*** Begin section ***
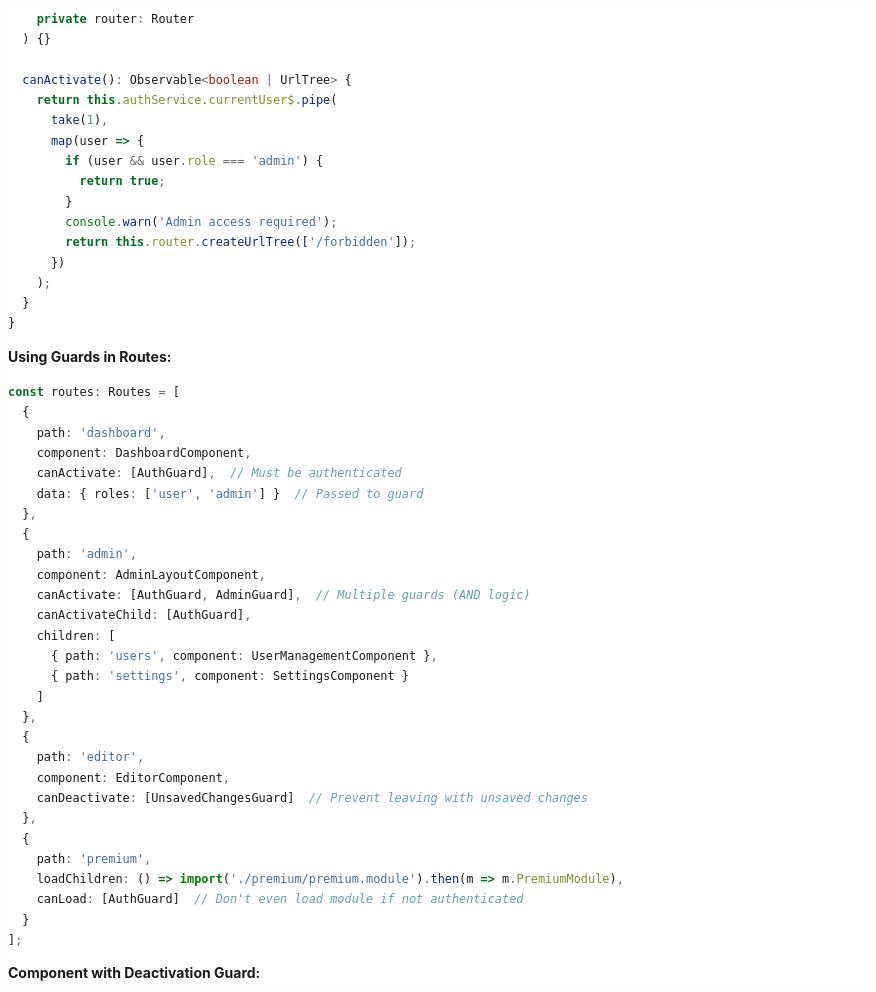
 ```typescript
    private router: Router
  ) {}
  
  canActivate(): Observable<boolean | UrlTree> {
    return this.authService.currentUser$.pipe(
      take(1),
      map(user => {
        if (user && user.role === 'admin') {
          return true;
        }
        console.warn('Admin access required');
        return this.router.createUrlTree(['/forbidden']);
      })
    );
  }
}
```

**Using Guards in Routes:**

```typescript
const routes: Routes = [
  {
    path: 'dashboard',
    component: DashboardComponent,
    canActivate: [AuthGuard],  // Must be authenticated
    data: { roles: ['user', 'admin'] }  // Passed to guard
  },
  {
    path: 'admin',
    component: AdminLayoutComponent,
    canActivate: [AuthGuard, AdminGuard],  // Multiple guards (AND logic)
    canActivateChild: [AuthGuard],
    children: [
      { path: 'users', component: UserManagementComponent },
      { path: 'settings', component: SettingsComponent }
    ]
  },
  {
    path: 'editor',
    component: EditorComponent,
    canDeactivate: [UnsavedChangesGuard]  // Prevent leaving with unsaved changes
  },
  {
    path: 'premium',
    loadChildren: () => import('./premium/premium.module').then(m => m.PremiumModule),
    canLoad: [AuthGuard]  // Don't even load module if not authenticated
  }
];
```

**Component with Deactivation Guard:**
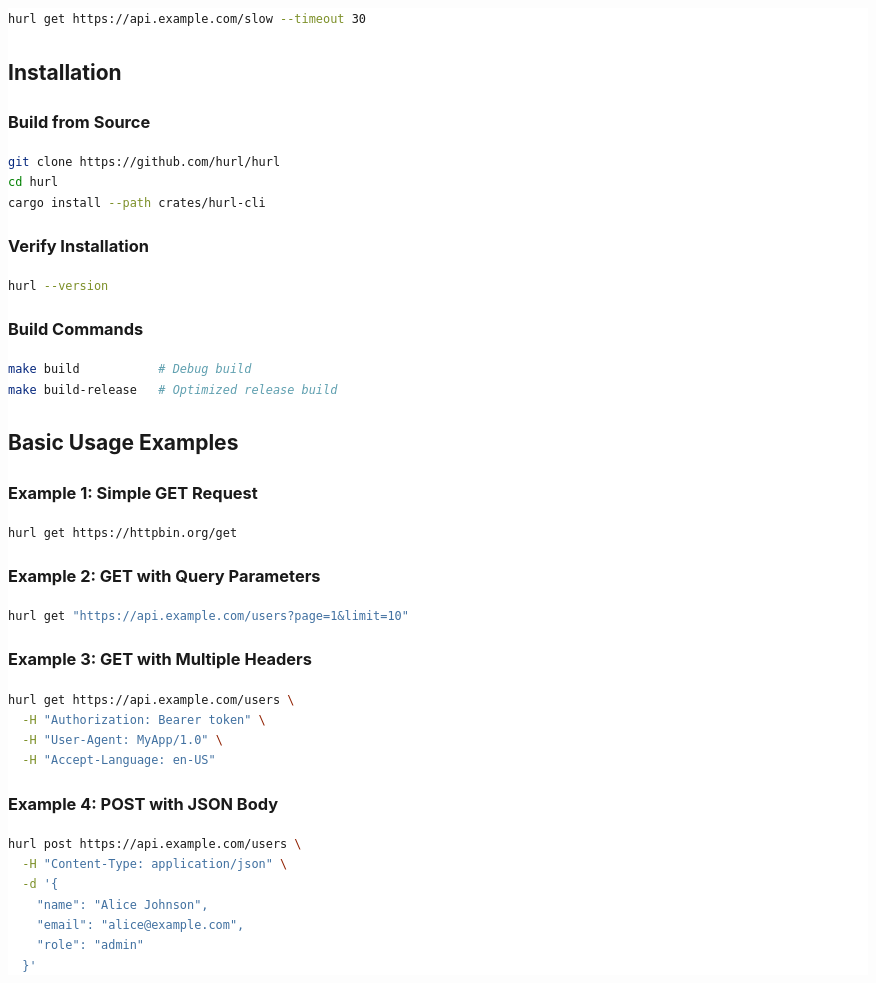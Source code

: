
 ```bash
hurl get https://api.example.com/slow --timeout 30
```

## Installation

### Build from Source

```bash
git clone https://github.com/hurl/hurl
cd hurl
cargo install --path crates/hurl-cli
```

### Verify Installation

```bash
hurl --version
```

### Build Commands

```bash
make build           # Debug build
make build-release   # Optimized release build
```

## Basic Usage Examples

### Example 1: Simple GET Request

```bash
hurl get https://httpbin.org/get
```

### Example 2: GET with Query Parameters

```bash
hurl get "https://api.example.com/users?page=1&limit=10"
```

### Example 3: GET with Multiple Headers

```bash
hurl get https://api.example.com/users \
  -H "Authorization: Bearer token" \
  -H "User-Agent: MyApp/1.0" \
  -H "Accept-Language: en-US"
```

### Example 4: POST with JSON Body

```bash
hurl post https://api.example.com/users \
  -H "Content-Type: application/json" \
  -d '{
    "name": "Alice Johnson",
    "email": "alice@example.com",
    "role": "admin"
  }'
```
*** End section ***
Set aside the pictures. Then return every line of the material above verbatim.

_REPLY_
 ```typescript
    private router: Router
  ) {}
  
  canActivate(): Observable<boolean | UrlTree> {
    return this.authService.currentUser$.pipe(
      take(1),
      map(user => {
        if (user && user.role === 'admin') {
          return true;
        }
        console.warn('Admin access required');
        return this.router.createUrlTree(['/forbidden']);
      })
    );
  }
}
```

**Using Guards in Routes:**

```typescript
const routes: Routes = [
  {
    path: 'dashboard',
    component: DashboardComponent,
    canActivate: [AuthGuard],  // Must be authenticated
    data: { roles: ['user', 'admin'] }  // Passed to guard
  },
  {
    path: 'admin',
    component: AdminLayoutComponent,
    canActivate: [AuthGuard, AdminGuard],  // Multiple guards (AND logic)
    canActivateChild: [AuthGuard],
    children: [
      { path: 'users', component: UserManagementComponent },
      { path: 'settings', component: SettingsComponent }
    ]
  },
  {
    path: 'editor',
    component: EditorComponent,
    canDeactivate: [UnsavedChangesGuard]  // Prevent leaving with unsaved changes
  },
  {
    path: 'premium',
    loadChildren: () => import('./premium/premium.module').then(m => m.PremiumModule),
    canLoad: [AuthGuard]  // Don't even load module if not authenticated
  }
];
```

**Component with Deactivation Guard:**
Source code

:
 ```bash
hurl get https://api.example.com/slow --timeout 30
```

## Installation

### Build from Source

```bash
git clone https://github.com/hurl/hurl
cd hurl
cargo install --path crates/hurl-cli
```

### Verify Installation

```bash
hurl --version
```

### Build Commands

```bash
make build           # Debug build
make build-release   # Optimized release build
```

## Basic Usage Examples

### Example 1: Simple GET Request

```bash
hurl get https://httpbin.org/get
```

### Example 2: GET with Query Parameters

```bash
hurl get "https://api.example.com/users?page=1&limit=10"
```

### Example 3: GET with Multiple Headers

```bash
hurl get https://api.example.com/users \
  -H "Authorization: Bearer token" \
  -H "User-Agent: MyApp/1.0" \
  -H "Accept-Language: en-US"
```

### Example 4: POST with JSON Body

```bash
hurl post https://api.example.com/users \
  -H "Content-Type: application/json" \
  -d '{
    "name": "Alice Johnson",
    "email": "alice@example.com",
    "role": "admin"
  }'
```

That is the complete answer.